First find the line with "The WS-BPEL of" in the entries below, then set down exactly every line through the line with "To achive the", that line included.

═══ Data ═══

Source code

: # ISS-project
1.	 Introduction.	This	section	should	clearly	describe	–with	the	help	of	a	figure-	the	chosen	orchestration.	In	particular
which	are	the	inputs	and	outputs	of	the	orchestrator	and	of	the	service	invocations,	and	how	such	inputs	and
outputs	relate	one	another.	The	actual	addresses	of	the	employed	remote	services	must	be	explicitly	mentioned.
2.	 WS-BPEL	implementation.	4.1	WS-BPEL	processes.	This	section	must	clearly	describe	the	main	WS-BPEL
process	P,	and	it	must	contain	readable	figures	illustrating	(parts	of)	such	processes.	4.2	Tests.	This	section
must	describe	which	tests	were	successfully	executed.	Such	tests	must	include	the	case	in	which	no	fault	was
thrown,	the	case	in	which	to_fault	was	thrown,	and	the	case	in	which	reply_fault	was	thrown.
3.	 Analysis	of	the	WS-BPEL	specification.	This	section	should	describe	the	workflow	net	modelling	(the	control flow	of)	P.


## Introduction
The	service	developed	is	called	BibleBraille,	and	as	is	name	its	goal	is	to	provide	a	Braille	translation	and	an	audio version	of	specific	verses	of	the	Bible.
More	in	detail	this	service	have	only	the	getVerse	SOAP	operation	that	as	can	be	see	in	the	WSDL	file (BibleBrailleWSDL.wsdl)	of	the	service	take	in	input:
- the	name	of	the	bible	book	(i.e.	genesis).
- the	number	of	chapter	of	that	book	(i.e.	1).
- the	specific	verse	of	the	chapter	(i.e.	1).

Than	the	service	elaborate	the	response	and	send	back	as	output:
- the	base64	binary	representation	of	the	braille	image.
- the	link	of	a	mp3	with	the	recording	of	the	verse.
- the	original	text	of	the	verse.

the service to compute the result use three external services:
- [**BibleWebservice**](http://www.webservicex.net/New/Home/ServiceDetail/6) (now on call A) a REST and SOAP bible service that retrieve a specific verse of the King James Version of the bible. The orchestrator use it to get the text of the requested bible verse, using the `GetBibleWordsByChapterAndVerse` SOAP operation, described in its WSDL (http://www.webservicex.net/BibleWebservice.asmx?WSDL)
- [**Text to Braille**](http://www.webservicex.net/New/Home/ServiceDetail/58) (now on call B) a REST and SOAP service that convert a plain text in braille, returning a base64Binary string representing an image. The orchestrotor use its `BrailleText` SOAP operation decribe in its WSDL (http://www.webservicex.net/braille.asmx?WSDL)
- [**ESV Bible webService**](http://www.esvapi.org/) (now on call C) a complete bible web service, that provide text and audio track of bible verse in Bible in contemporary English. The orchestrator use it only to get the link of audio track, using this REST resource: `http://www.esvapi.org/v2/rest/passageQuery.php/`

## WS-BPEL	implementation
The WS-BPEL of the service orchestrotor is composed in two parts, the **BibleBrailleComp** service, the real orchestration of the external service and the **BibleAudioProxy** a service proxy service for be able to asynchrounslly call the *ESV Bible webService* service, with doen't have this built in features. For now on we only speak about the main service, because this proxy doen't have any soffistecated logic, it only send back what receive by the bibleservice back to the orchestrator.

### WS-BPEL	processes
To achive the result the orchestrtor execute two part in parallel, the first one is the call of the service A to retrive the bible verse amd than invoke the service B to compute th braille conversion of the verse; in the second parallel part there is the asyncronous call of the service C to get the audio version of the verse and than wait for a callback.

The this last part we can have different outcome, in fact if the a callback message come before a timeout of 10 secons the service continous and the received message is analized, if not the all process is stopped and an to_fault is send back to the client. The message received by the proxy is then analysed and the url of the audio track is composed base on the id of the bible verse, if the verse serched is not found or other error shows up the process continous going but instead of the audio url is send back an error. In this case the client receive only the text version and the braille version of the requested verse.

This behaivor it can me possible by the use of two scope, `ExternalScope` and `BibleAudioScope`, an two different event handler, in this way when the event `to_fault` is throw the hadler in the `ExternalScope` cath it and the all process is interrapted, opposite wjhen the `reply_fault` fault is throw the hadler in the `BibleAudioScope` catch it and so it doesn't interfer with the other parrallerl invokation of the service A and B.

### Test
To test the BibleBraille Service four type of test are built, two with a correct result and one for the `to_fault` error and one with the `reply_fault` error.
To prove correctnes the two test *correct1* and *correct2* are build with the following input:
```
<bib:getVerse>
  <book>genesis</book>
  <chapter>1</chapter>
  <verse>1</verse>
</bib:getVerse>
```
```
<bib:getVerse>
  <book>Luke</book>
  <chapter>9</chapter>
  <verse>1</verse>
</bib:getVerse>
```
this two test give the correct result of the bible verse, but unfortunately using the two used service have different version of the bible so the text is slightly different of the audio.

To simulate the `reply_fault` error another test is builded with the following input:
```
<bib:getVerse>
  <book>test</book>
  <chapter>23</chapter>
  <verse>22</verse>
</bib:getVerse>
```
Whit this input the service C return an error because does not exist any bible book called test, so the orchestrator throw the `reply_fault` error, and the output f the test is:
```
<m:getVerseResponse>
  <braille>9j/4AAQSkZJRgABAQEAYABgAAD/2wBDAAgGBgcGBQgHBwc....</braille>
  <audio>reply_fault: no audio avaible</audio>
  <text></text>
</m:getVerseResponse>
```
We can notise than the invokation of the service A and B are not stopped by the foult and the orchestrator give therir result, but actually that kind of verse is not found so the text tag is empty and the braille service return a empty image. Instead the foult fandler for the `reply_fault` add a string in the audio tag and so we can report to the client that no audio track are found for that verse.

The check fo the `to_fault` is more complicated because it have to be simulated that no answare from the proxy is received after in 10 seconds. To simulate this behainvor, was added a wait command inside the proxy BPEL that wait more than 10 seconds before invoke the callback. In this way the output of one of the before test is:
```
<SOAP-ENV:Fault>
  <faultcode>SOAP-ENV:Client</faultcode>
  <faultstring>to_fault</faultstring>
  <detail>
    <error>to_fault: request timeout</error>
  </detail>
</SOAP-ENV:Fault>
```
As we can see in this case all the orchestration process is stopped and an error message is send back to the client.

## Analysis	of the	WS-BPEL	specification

═══

Solution for this problem ->
The WS-BPEL of the service orchestrotor is composed in two parts, the **BibleBrailleComp** service, the real orchestration of the external service and the **BibleAudioProxy** a service proxy service for be able to asynchrounslly call the *ESV Bible webService* service, with doen't have this built in features. For now on we only speak about the main service, because this proxy doen't have any soffistecated logic, it only send back what receive by the bibleservice back to the orchestrator.

### WS-BPEL	processes
To achive the result the orchestrtor execute two part in parallel, the first one is the call of the service A to retrive the bible verse amd than invoke the service B to compute th braille conversion of the verse; in the second parallel part there is the asyncronous call of the service C to get the audio version of the verse and than wait for a callback.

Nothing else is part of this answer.